*** Data records ***
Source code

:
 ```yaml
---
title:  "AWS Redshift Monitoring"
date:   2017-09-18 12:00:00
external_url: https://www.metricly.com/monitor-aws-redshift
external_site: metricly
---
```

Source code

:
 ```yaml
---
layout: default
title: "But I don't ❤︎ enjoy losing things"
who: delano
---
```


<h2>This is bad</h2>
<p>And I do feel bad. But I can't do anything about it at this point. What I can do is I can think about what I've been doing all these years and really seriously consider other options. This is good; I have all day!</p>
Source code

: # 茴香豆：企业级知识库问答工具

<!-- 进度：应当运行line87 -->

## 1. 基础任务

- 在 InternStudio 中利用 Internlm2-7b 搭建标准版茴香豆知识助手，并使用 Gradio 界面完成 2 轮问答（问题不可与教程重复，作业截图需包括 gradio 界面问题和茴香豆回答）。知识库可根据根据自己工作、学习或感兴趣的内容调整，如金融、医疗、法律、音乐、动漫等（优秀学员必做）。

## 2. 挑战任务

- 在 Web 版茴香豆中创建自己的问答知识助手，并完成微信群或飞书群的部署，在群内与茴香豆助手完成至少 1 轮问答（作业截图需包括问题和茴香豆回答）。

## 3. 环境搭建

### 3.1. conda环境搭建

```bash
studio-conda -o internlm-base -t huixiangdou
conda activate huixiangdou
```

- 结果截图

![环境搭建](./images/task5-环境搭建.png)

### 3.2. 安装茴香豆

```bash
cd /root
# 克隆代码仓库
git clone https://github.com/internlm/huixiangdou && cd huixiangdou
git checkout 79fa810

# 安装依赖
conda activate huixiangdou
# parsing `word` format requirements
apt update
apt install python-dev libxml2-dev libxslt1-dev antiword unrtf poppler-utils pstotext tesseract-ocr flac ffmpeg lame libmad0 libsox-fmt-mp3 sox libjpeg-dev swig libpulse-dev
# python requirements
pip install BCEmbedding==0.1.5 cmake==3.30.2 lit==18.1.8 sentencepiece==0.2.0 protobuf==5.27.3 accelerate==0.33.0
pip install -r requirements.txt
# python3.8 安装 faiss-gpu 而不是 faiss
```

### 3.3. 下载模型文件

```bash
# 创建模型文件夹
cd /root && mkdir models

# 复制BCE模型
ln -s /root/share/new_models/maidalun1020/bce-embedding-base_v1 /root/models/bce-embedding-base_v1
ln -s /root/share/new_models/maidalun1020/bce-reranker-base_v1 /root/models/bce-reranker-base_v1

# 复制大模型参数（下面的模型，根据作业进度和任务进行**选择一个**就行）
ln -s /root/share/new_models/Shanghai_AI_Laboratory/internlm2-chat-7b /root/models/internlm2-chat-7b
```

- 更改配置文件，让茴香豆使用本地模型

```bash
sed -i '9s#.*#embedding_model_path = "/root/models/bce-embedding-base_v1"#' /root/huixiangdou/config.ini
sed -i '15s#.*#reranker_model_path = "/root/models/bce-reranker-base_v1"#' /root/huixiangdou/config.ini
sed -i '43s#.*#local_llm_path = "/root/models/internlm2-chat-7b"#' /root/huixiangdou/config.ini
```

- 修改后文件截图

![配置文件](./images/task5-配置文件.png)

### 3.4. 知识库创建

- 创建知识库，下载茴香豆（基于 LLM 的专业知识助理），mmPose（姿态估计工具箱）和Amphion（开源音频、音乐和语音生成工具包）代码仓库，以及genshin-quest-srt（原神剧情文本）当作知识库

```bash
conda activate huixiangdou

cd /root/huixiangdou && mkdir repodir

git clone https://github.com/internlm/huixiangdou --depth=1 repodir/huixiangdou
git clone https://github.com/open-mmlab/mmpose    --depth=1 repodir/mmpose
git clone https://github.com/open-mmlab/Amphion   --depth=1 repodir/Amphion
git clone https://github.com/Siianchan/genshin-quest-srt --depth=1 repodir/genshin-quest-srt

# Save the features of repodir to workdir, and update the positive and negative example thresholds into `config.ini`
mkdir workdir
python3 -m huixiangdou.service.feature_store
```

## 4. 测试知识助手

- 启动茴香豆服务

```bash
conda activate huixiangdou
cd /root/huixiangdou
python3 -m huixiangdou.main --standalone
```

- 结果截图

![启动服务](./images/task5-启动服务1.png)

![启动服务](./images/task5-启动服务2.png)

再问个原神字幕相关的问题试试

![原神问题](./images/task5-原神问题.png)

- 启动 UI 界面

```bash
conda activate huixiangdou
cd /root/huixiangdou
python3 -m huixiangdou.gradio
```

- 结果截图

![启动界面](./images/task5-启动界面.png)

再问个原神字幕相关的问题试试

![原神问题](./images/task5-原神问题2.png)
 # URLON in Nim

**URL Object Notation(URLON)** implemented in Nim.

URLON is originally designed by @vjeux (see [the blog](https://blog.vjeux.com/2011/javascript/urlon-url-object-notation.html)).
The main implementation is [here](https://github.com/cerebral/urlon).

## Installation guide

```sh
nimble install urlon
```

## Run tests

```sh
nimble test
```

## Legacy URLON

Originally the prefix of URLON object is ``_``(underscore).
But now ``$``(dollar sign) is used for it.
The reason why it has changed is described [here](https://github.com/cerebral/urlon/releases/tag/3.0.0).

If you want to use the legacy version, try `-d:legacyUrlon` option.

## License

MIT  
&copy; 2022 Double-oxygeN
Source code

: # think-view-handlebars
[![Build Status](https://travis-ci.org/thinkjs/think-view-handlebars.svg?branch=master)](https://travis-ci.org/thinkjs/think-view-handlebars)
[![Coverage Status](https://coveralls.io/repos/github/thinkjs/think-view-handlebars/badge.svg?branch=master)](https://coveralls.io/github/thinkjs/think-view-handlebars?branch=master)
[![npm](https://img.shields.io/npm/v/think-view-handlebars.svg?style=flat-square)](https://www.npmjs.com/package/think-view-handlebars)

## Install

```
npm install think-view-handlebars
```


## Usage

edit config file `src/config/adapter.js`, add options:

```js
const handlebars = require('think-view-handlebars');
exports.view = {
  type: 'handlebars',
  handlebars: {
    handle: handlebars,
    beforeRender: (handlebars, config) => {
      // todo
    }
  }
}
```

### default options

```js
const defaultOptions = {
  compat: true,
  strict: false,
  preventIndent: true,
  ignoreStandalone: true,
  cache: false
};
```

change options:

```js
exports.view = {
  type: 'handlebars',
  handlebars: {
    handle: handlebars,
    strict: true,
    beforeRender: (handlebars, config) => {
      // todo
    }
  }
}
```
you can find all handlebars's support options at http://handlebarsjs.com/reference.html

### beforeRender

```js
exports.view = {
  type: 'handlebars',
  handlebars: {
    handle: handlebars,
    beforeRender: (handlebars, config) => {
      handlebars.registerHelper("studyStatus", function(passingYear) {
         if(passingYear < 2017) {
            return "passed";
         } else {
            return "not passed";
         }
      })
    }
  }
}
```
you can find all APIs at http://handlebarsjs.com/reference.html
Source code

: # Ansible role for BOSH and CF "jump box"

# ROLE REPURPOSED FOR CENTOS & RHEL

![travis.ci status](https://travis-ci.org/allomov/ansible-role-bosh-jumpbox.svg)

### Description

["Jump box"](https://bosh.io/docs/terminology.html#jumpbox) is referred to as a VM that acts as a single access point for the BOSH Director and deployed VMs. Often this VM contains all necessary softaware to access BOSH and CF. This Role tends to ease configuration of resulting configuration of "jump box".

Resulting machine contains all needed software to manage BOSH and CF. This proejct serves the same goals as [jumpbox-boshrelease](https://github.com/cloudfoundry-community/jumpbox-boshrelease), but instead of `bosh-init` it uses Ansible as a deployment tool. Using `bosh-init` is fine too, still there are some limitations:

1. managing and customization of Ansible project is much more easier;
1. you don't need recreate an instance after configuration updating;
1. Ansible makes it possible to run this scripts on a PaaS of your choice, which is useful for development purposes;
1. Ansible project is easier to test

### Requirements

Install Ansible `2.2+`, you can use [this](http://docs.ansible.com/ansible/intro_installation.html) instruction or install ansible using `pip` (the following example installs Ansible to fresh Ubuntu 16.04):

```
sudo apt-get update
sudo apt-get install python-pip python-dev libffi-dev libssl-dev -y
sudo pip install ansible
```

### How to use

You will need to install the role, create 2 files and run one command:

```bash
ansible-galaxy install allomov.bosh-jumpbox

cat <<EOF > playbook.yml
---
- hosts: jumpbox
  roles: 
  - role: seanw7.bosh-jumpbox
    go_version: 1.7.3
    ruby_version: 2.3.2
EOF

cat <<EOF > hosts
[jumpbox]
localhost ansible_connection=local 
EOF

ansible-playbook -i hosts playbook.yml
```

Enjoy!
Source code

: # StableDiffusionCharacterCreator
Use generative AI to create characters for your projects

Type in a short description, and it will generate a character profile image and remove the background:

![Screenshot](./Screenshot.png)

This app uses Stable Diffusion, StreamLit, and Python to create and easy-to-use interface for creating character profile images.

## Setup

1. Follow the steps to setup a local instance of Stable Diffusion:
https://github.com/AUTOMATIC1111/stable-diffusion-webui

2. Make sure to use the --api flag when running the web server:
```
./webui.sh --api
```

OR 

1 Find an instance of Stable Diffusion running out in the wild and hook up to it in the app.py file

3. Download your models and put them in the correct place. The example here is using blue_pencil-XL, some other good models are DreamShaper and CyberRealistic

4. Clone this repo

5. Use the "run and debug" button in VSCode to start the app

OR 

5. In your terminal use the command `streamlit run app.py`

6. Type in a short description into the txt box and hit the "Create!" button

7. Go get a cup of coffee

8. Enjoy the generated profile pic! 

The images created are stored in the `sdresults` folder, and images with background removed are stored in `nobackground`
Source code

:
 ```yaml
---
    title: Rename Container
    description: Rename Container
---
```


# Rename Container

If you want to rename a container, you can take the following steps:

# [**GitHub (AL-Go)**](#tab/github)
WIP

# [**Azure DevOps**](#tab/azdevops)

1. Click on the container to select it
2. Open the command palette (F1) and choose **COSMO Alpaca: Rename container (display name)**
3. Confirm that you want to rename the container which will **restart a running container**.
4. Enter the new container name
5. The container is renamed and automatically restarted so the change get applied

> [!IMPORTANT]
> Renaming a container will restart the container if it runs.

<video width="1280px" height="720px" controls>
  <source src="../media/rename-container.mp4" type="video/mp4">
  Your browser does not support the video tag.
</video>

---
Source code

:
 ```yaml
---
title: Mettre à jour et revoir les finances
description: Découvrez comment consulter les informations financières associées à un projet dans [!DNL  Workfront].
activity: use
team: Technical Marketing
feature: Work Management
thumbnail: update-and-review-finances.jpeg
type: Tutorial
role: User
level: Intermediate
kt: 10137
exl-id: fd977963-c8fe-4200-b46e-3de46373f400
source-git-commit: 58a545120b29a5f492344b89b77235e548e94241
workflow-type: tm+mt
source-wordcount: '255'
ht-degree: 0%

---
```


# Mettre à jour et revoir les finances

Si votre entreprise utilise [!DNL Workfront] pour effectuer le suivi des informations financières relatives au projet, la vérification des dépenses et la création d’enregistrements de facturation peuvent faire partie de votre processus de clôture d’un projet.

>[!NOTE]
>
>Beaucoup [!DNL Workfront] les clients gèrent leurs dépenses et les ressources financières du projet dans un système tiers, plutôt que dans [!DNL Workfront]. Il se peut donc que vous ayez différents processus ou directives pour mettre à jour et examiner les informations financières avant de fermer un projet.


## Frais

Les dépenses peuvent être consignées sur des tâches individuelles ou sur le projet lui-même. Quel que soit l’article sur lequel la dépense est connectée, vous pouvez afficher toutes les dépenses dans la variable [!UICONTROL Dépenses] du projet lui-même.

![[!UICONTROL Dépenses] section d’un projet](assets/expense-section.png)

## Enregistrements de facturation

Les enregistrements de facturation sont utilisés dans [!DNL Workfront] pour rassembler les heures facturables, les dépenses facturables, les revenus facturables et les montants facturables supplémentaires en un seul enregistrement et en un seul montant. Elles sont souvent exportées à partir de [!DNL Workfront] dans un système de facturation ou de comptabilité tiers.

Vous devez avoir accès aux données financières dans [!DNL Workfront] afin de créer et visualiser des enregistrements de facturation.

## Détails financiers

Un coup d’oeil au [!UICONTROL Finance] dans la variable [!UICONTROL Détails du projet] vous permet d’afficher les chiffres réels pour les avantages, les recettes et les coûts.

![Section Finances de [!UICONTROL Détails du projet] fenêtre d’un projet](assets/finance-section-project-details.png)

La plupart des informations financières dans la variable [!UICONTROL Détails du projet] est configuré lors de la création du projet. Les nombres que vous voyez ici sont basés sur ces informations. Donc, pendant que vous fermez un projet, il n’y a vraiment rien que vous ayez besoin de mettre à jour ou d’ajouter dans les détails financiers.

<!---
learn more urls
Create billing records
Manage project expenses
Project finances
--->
***
▶ [Work task]
All lines in the records above with "profile" need to be found and copied.

▶ [Finished exercise]
Type in a short description, and it will generate a character profile image and remove the background:
This app uses Stable Diffusion, StreamLit, and Python to create and easy-to-use interface for creating character profile images.
8. Enjoy the generated profile pic! 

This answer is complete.